*EXERCISE PROMPT*
Copy nothing but the lines below running from the line containing "The output operator" through the line containing "PS.display();", both end lines included.

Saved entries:
***

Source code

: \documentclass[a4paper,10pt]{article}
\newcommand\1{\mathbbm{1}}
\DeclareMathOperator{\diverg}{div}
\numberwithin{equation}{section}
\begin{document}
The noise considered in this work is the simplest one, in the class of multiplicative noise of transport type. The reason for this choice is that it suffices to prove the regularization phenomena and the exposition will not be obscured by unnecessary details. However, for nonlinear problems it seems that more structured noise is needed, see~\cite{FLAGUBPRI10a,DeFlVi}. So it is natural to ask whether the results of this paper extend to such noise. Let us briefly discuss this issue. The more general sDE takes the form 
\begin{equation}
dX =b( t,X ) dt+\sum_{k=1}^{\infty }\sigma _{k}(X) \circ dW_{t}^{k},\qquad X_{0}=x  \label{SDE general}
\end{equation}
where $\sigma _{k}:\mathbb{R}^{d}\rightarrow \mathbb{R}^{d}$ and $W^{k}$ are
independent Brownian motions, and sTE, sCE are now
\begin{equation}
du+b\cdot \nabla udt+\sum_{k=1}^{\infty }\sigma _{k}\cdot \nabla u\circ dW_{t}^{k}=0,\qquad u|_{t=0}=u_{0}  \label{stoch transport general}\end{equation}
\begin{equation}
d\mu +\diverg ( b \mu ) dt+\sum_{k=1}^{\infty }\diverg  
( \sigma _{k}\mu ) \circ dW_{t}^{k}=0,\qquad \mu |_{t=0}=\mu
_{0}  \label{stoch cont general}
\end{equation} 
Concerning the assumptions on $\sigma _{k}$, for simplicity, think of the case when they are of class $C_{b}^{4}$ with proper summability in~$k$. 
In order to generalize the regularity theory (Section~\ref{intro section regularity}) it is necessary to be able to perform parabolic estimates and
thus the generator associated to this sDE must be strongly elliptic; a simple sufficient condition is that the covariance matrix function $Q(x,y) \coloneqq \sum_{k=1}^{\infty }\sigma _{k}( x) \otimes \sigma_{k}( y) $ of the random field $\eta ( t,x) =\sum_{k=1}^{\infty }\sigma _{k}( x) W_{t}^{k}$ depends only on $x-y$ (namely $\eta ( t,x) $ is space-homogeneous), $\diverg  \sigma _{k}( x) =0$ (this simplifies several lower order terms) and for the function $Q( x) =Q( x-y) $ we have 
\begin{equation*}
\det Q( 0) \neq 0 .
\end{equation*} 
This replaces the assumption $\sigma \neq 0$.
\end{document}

***

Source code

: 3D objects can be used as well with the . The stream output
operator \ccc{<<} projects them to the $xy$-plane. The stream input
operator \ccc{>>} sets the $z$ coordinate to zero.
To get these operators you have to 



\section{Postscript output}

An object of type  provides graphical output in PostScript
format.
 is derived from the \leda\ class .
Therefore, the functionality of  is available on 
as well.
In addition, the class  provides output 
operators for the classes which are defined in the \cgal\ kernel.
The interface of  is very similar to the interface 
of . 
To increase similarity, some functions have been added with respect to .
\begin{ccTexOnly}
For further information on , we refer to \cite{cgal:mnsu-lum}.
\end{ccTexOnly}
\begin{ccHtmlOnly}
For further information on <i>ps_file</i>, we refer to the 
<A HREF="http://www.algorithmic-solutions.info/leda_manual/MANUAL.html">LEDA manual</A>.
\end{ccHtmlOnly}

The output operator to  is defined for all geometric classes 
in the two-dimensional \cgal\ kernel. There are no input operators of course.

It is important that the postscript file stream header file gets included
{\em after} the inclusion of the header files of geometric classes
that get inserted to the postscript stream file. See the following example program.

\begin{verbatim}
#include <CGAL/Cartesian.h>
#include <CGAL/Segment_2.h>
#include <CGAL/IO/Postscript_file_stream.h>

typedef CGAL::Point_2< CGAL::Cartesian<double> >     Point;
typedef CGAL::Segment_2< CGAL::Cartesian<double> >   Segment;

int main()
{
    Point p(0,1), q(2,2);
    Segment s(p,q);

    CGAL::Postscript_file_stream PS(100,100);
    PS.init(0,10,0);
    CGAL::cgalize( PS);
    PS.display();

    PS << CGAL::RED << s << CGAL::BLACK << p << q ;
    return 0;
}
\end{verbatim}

***

*WRITTEN ANSWER*
The output operator to  is defined for all geometric classes 
in the two-dimensional \cgal\ kernel. There are no input operators of course.

It is important that the postscript file stream header file gets included
{\em after} the inclusion of the header files of geometric classes
that get inserted to the postscript stream file. See the following example program.

\begin{verbatim}
#include <CGAL/Cartesian.h>
#include <CGAL/Segment_2.h>
#include <CGAL/IO/Postscript_file_stream.h>

typedef CGAL::Point_2< CGAL::Cartesian<double> >     Point;
typedef CGAL::Segment_2< CGAL::Cartesian<double> >   Segment;

int main()
{
    Point p(0,1), q(2,2);
    Segment s(p,q);

    CGAL::Postscript_file_stream PS(100,100);
    PS.init(0,10,0);
    CGAL::cgalize( PS);
    PS.display();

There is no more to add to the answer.